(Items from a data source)

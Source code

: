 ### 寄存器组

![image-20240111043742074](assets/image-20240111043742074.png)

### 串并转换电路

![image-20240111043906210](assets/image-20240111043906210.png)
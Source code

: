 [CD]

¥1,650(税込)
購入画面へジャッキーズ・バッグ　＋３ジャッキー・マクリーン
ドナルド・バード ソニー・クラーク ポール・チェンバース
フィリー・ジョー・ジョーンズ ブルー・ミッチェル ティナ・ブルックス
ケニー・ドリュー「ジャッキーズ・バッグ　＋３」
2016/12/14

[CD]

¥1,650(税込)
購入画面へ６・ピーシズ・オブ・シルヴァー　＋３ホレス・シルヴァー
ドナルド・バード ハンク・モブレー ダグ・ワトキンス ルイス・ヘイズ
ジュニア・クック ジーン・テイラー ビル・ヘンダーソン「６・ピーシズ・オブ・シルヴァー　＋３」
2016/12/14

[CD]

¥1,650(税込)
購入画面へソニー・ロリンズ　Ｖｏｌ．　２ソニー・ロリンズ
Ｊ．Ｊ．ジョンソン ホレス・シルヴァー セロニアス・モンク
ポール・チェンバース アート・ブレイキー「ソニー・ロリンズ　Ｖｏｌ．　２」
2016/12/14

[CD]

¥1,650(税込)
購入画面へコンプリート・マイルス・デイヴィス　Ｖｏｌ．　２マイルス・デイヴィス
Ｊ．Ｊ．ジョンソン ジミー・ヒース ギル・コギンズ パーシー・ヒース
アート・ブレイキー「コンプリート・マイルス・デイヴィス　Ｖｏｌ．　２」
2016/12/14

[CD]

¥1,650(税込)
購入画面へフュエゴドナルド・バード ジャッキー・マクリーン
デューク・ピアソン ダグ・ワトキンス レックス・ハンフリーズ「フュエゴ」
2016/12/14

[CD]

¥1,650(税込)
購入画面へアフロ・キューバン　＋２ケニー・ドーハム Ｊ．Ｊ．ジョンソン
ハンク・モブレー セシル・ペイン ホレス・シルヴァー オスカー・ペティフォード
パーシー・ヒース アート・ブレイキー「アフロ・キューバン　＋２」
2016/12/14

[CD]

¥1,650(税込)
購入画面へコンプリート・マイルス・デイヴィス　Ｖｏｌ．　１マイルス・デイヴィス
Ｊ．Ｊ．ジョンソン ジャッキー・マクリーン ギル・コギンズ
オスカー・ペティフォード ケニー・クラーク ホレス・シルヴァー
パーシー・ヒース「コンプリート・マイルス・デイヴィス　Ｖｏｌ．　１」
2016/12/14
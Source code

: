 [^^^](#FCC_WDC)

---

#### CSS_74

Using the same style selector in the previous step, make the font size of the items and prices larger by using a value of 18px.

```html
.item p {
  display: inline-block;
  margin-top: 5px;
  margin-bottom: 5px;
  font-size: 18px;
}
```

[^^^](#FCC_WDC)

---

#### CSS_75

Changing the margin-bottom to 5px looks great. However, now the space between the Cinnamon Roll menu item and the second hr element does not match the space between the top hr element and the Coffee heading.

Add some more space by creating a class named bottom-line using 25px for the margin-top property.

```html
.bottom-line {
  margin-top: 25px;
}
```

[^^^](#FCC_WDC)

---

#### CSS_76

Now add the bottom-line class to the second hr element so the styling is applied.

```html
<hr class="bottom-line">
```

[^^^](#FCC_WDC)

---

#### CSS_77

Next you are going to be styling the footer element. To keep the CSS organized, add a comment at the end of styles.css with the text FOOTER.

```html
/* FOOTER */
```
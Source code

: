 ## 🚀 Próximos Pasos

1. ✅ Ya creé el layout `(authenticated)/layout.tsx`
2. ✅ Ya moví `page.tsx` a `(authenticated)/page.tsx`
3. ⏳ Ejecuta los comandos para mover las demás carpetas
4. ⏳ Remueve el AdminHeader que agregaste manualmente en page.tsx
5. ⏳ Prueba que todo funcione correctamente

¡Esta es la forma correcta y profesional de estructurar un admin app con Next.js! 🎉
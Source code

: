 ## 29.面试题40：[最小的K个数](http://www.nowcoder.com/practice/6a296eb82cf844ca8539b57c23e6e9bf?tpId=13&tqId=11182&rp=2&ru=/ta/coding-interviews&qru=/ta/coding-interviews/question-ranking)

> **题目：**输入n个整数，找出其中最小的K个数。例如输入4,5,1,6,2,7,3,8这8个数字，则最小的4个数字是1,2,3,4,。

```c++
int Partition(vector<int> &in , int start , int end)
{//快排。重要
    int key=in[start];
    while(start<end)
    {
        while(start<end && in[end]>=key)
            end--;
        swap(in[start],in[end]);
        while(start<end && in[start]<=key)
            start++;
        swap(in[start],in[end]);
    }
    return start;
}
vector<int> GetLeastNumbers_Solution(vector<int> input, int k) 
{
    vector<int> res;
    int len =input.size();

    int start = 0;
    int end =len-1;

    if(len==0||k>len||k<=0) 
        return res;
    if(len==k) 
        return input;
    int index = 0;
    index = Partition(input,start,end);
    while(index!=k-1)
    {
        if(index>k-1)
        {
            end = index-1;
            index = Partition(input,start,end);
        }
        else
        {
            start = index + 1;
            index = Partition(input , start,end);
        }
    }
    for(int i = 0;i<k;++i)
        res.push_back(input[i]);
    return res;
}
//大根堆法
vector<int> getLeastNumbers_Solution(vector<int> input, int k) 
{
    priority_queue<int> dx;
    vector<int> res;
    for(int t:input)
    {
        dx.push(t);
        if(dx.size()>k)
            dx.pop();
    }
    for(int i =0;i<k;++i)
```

§ **WHAT IS EXPECTED**: Going back over the entries above, copy word for word every line from the one that has "購入画面へジャッキーズ・バッグ　＋３ジャッキー・マクリーン" on through the one that has "ドナルド・バード ハンク・モブレー ダグ・ワトキンス ルイス・ヘイズ".

§ **THE COMPLETED TASK**:
購入画面へジャッキーズ・バッグ　＋３ジャッキー・マクリーン
ドナルド・バード ソニー・クラーク ポール・チェンバース
フィリー・ジョー・ジョーンズ ブルー・ミッチェル ティナ・ブルックス
ケニー・ドリュー「ジャッキーズ・バッグ　＋３」
2016/12/14

[CD]

¥1,650(税込)
購入画面へ６・ピーシズ・オブ・シルヴァー　＋３ホレス・シルヴァー
ドナルド・バード ハンク・モブレー ダグ・ワトキンス ルイス・ヘイズ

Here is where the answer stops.